**The records**
===============
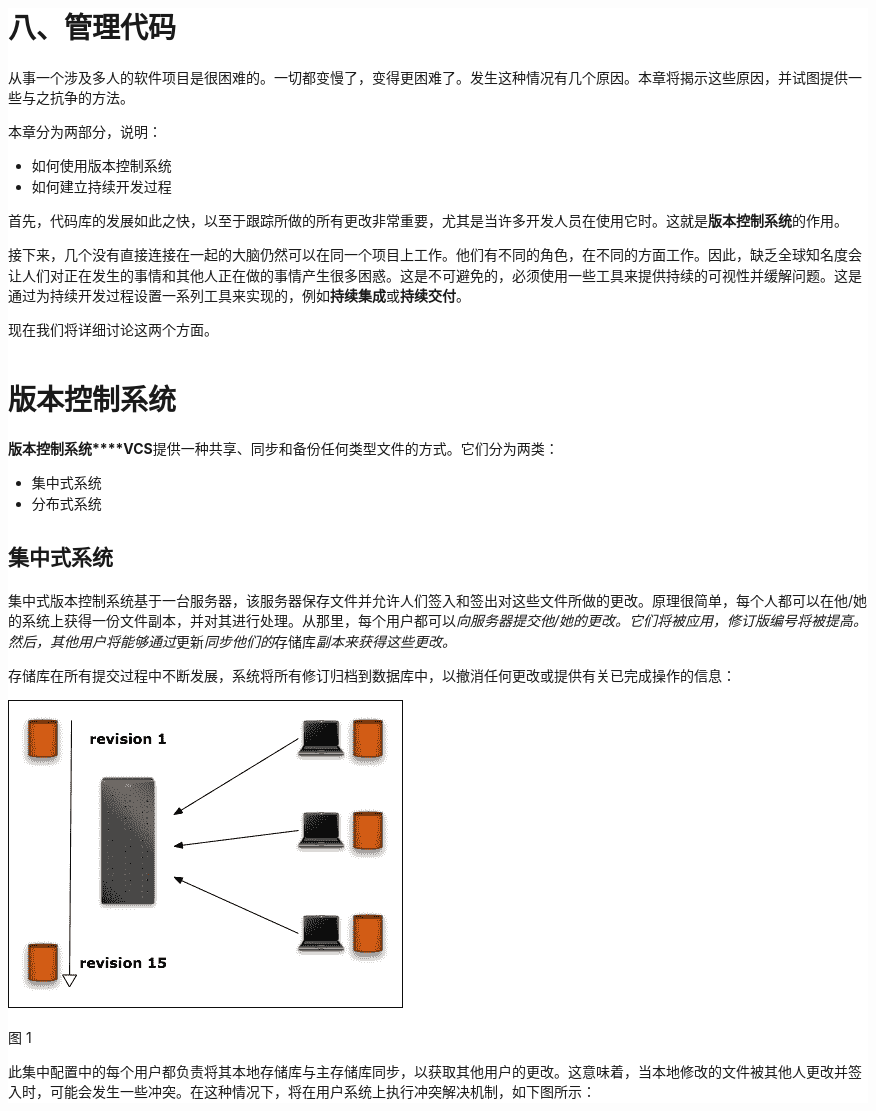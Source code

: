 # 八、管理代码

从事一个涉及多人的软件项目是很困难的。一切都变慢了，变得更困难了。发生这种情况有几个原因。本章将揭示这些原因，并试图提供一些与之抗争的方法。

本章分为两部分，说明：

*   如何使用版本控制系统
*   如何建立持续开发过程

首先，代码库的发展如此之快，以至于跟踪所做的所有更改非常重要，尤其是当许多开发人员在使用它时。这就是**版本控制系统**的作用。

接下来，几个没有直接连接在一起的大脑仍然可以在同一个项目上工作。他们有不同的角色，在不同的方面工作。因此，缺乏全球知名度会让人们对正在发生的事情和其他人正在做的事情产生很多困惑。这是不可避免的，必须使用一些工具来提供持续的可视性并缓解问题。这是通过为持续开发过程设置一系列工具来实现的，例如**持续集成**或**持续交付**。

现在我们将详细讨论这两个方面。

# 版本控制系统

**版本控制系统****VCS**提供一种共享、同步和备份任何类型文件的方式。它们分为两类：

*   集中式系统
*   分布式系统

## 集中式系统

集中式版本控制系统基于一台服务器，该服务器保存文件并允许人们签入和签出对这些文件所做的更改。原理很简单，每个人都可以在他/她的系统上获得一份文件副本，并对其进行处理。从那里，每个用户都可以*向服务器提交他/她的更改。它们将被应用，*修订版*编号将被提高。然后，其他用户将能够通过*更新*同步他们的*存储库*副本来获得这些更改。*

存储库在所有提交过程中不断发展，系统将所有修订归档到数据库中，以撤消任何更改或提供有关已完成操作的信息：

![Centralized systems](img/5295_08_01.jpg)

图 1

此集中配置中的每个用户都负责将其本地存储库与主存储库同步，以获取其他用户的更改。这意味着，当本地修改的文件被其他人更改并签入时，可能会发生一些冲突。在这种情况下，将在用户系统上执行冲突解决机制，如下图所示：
===============
**Your task**
Everything from the line containing "存储库在所有提交过程中不断发" through the last line of the listing must be reproduced exactly, and no other line.

**The completed task**
存储库在所有提交过程中不断发展，系统将所有修订归档到数据库中，以撤消任何更改或提供有关已完成操作的信息：

![Centralized systems](img/5295_08_01.jpg)

图 1

此集中配置中的每个用户都负责将其本地存储库与主存储库同步，以获取其他用户的更改。这意味着，当本地修改的文件被其他人更改并签入时，可能会发生一些冲突。在这种情况下，将在用户系统上执行冲突解决机制，如下图所示：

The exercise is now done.